A semana foi dominada pelo vazamento dos áudios em que o senador Flávio Bolsonaro (PL-RJ) cobra do banqueiro Daniel Vorcaro, do Banco Master, parcelas do financiamento do filme "Dark Horse", sobre a vida de Jair Bolsonaro. Revelado pelo Intercept Brasil, o caso se agravou quando outra reportagem apontou que Eduardo Bolsonaro assinou contrato com poderes sobre o orçamento da produção e teria orientado o envio de recursos a um fundo no Texas, o Havengate. O assunto atingiu o pico no dia 14 de maio, mas segue bastante relevante.
Segundo os dados da Palver, que analisa em tempo real mais de 100 mil grupos públicos de WhatsApp e Telegram, o tema dominou a conversa política da última semana. O volume de mensagens cresceu de forma acentuada desde o momento em que os áudios foram relevados, no dia 13 de maio, e "Vorcaro" aparece em 46% de todas as mensagens que citam a família Bolsonaro. As menções ao pré-candidato Romeu Zema triplicaram após o vídeo criticando Flávio Bolsonaro.
O bolsonarismo organizou uma resposta rápida e coordenada nas redes. Apesar disso, apenas 38% das mensagens que se posicionaram saíram em defesa de Flávio. O principal argumento a favor é que se trata de um vazamento "seletivo" e "criminoso", obra de um "portal petista" destinada a atingir quem "lidera as pesquisas". O Intercept é citado em 10% de todas as mensagens do recorte, em geral acompanhado de uma narrativa de perseguição, uma vez que, segundo argumentam, se trata de uma "captação privada", "filme privado", "zero de dinheiro público".
A defesa é eficiente em mobilizar a militância já convertida, mas a alta repetição de conteúdo indica distribuição organizada mais do que adesão espontânea. O problema é que blindar por repetição não constrói explicação, fazendo com que a base reaja à acusação sem dissolvê-la. Num caso em que o próprio senador confirmou a autenticidade do áudio, insistir que tudo não passa de narrativa tende a soar pouco convincente para quem está fora da bolha. Há ainda um contra-ataque, presente em cerca de 4% das mensagens, que tenta deslocar o foco para contratos do Banco Master com o governo Lula.
Entre as mensagens posicionadas como críticas à família Bolsonaro, que corresponde a 62% daquelas que se posicionaram sobre o tema, a hashtag BolsoMaster aparece como eixo aglutinador em quase 10% do total. Aqui a narrativa não se limita ao filme, mas tenta reativar a memória da "rachadinha" e fala em corrupção, propina e desvio, termos presentes em cerca de 5% das mensagens. Pedidos de prisão, CPI e investigação somam 12%. Eduardo Bolsonaro é o elo mais explorado, por concentrar a dúvida sobre o destino do dinheiro no exterior.
Até o momento, quem mais foi afetado com o episódio foi Romeu Zema. O pré-candidato gravou o vídeo crítico a Flávio e foi duramente atacado pelos bolsonaristas nos grupos públicos analisados pela Palver e saiu de 78% de menções positivas para 82% de negativas em menos de 24 horas. A pecha de traidor que recaiu sobre Zema inviabiliza, pelo menos no cenário atual, qualquer tipo de negociação com a campanha de Flávio. O bolsonarismo se viu mais engajado espontaneamente em atacar o ex-governador de Minas Gerais do que em defender Flávio.

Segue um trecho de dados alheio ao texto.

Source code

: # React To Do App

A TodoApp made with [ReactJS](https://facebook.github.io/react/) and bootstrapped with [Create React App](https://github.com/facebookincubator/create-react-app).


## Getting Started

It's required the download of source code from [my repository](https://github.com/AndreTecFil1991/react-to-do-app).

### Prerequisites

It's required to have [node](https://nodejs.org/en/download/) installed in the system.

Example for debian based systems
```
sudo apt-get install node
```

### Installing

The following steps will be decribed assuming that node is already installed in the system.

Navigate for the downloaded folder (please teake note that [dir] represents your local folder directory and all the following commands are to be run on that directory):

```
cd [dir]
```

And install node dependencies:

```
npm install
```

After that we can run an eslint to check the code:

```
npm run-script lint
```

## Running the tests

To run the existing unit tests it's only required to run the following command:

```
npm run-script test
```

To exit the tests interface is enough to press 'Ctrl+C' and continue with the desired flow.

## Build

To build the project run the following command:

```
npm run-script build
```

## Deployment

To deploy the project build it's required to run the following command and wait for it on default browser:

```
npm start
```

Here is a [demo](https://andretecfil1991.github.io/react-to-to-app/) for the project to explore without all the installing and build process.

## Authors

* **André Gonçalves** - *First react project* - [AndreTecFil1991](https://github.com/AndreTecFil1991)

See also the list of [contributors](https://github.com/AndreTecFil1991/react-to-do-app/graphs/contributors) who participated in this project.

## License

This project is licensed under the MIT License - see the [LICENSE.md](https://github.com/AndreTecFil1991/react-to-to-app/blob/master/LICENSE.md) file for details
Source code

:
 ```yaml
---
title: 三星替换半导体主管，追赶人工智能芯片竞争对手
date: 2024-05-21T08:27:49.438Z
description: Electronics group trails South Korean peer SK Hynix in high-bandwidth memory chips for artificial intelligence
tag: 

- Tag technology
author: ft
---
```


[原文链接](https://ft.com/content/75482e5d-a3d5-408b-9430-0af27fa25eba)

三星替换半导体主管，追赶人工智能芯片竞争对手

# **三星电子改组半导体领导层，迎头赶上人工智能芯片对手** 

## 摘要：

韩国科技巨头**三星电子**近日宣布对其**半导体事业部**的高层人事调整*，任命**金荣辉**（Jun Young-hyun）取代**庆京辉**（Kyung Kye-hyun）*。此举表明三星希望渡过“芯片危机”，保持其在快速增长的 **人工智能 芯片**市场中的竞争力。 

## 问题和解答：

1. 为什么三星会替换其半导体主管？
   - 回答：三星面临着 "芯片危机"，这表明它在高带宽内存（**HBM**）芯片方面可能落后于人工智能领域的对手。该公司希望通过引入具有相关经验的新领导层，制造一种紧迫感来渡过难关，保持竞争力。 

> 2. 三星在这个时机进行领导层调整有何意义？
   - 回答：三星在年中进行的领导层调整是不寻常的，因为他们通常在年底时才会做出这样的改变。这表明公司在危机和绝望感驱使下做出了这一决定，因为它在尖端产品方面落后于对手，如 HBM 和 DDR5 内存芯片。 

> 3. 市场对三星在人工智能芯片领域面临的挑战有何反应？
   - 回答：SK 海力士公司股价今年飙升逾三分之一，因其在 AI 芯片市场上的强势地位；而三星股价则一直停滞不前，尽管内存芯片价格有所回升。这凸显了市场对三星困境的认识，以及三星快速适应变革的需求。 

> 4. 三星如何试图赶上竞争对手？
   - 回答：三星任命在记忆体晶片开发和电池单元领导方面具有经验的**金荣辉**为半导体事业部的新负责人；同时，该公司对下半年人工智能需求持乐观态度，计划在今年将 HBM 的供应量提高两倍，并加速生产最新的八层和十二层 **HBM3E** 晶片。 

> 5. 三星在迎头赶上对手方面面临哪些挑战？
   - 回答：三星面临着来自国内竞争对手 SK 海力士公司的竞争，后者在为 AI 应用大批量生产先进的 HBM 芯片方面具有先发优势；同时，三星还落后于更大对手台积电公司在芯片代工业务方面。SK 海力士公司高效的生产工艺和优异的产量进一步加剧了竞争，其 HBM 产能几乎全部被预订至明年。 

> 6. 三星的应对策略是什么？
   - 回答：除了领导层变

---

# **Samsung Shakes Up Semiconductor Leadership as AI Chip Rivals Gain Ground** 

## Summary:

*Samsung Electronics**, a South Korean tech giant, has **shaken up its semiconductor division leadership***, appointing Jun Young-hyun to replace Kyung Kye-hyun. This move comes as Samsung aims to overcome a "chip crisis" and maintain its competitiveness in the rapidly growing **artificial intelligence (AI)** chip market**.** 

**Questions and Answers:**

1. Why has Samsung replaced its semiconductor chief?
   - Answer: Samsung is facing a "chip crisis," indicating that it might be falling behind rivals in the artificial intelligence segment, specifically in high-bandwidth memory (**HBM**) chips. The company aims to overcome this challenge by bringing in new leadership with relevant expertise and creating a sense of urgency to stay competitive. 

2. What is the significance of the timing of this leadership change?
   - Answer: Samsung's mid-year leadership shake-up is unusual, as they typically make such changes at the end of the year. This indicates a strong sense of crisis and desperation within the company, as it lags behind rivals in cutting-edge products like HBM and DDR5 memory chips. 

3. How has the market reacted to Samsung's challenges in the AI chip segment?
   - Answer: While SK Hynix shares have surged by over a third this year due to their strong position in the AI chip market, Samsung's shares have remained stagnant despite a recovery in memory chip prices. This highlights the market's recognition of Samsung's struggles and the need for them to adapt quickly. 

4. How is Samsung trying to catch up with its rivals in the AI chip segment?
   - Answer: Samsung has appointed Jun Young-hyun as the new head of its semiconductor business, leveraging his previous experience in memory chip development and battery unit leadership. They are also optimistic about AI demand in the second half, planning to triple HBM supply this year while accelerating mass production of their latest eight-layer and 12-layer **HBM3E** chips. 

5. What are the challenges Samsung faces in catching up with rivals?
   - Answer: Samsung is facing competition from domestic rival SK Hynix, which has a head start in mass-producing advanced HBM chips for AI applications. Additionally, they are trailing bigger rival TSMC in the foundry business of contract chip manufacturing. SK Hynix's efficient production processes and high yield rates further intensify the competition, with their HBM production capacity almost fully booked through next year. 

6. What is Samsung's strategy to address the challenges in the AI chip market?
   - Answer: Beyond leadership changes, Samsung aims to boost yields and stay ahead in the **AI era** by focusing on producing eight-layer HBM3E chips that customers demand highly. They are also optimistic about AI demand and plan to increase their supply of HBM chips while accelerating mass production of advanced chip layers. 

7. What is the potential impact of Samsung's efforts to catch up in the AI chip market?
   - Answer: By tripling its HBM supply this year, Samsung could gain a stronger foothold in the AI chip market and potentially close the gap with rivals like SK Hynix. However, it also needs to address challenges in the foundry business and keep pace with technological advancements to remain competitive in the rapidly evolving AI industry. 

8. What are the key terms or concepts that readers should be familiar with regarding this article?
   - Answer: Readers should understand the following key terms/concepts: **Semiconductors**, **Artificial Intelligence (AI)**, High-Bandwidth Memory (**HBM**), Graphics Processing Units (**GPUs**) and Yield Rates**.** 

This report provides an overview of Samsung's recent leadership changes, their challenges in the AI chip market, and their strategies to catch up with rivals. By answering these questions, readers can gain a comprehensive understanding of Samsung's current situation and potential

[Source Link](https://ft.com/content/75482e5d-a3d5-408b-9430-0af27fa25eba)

Os dados da Palver apontam que o tema furou a bolha e tanto Flávio Bolsonaro como Zema chegaram ao pico histórico de menções. O caso Vorcaro significa uma frustração daqueles que querem uma candidatura que represente a direita com moralidade. Isso não significa, contudo, que a candidatura de Flávio tenha acabado, a capacidade de reação do bolsonarismo reduziu, e muito, os estragos iniciais provocados pelos áudios. Resta saber se novos fatos serão revelados e, principalmente, como serão interpretados no ambiente digital.